Allium Raises $40M to Bring Blockchain Data to Wall Street

Allium has raised $40 million to expand its blockchain data services for Wall Street, the company announced Tuesday. The round signals that institutional appetite for on-chain analytics continues to grow, even as crypto markets remain choppy.

What Allium does

The startup provides structured, real-time blockchain data to financial firms — hedge funds, asset managers, banks — that want to track token flows, monitor DeFi activity, or build trading strategies around on-chain signals. Its clients include some of the largest names in traditional finance, though the company does not name them publicly. The new funding will go toward scaling that infrastructure and adding coverage across more blockchains.

Why Wall Street is buying in

For years, institutional firms treated crypto data as a niche add-on. That's changing. The $40 million raise is the latest evidence that banks and fund managers now see blockchain analytics as a core part of their research stack — not unlike Bloomberg terminals for equities. Allium's pitch is that its data is cleaner and faster than what most shops build in-house, and that it can handle the volume institutional clients demand.

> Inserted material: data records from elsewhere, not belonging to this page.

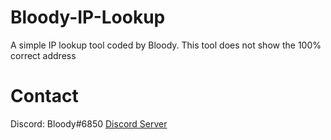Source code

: # Bloody-IP-Lookup
A simple IP lookup tool coded by Bloody. This tool does not show the 100% correct address

# Contact
Discord: Bloody#6850
[Discord Server](https://discord.gg/sJTjPzaPT5)
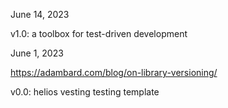 June 14, 2023

v1.0: a toolbox for test-driven development 

June 1, 2023

https://adambard.com/blog/on-library-versioning/

v0.0: helios vesting testing template
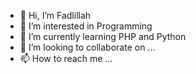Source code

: - 👋 Hi, I’m Fadlillah
- 👀 I’m interested in Programming
- 🌱 I’m currently learning PHP and Python
- 💞️ I’m looking to collaborate on ...
- 📫 How to reach me ...

<!---
fadlillah13/fadlillah13 is a ✨ special ✨ repository because its `README.md` (this file) appears on your GitHub profile.
You can click the Preview link to take a look at your changes.
--->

Several competitors — Dune Analytics, Nansen, CoinMetrics — have also raised significant rounds in the past two years, but Allium has focused specifically on the Wall Street customer, a distinction that appears to be paying off.

What comes next

Allium said it will use the capital to hire engineers, improve data latency, and add support for more layer-1 and layer-2 networks. The company also plans to open a New York office to be closer to its client base. The timing isn't accidental: regulators in the U.S. and Europe are pushing for more transparency in digital asset markets, and banks that want to custody or trade crypto need reliable data to satisfy compliance teams.

For now, the $40 million gives Allium runway to keep selling into that demand — and to prove that blockchain data isn't just for crypto natives anymore.